Optionally, it can also:
  • Compute timeouts that will be used instead of timeouts defined in the FT config.

  • Create a flag file when the training is completed.

FT callback initialization parameters:

FaultToleranceCallback.__init__(autoresume, calculate_timeouts, simulated_fault_params=None, exp_dir=None, logger_name='nemo_logger.FaultToleranceCallback')[source]

Initialize callback instance.

This is a lightweight initialization. Most of the initialization is conducted in the ‘setup’ hook.

Parameters:
  • autoresume (bool) – Set to True if the FT auto-resume feature is used (e.g., there are multiple training jobs to be run).

  • calculate_timeouts (bool) – Set to True if FT timeouts should be calculated based on observed heartbeat intervals. Calculated timeouts overwrite the timeouts from the FT config. Timeouts are computed at the end of a training job, if there was checkpoint loading and saving. For example, for training started from scratch, the timeouts are computed at the end of the second job.

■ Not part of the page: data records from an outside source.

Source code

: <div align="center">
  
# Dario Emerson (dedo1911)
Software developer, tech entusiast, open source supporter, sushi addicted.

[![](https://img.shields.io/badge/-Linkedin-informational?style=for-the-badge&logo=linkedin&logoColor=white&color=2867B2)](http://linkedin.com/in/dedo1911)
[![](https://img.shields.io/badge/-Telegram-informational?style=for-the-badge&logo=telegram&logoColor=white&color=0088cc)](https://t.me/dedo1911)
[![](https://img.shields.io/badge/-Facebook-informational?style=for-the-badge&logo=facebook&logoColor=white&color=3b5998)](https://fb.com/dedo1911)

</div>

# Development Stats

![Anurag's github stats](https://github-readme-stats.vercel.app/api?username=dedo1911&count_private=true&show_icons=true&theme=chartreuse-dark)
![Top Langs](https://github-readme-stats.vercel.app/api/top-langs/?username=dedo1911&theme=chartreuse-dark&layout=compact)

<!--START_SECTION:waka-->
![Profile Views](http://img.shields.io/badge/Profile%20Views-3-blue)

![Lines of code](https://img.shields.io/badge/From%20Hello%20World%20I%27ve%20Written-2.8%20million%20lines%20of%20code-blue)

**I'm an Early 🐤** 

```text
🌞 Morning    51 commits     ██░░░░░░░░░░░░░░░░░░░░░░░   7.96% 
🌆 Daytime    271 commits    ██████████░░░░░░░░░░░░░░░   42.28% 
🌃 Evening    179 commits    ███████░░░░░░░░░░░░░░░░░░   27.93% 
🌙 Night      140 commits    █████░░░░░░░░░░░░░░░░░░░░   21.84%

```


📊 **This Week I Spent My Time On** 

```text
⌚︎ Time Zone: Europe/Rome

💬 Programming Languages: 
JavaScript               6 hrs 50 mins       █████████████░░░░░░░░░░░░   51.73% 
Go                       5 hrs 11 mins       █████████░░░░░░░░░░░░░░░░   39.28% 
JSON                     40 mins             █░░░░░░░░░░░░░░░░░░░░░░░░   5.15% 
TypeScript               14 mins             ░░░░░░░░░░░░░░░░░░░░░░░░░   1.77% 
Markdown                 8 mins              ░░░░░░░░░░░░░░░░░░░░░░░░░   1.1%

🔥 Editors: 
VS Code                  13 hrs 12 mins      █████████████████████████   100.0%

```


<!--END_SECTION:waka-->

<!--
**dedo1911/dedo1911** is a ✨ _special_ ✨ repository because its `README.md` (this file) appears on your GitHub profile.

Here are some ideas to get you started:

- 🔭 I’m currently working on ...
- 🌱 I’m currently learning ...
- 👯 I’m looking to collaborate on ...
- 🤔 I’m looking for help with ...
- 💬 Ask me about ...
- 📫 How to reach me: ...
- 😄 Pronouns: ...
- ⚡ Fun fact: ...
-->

  • simulated_fault_params (SimulatedFaultParams, dict, DictConfig, None) – Simulated fault spec. It’s for debugging only. Defaults to None. Should be a SimulatedFaultParams instance or any object that can be used for SimulatedFaultParams initialization with SimulatedFaultParams(**obj).

  • exp_dir (Union[str, pathlib.Path, None], optional) – Directory where the FT state should be saved. Must be available for all training jobs. NOTE: Beware that PTL can move files written to its trainer.log_dir. Defaults to None, in which case it defaults to trainer.log_dir/ft_state.

  • logger_name (Optional[str], optional) – Logger name to be used. Defaults to “nemo_logger.FaultToleranceCallback”.

3. Implementing auto-resume

Auto-resume is a feature that simplifies running training consisting of multiple subsequent training jobs.

Note

Auto-resume is not a part of the FT package. It is entirely implemented in a launcher script and the FaultToleranceCallback.

FaultToleranceCallback exposes an “interface” that allows implementing an auto-resume launcher script. Specifically, if autoresume=True, the FT callback creates a special marker file when training is completed. The marker file location is expected to be set in the FAULT_TOL_FINISHED_FLAG_FILE environment variable.

The following mechanism can be used to implement an auto-resuming launcher script:
  • The launcher script starts ranks with ft_launcher.

  • FAULT_TOL_FINISHED_FLAG_FILE should be passed to rank processes.

  • When a ft_launcher exits, the launcher script checks if the FAULT_TOL_FINISHED_FLAG_FILE file was created.

    • If FAULT_TOL_FINISHED_FLAG_FILE exists, the auto-resume loop can be broken, as the training is completed.

    • If FAULT_TOL_FINISHED_FLAG_FILE does not exist, the continuation job can be issued (other conditions can be checked, e.g., if the maximum number of failures is not reached).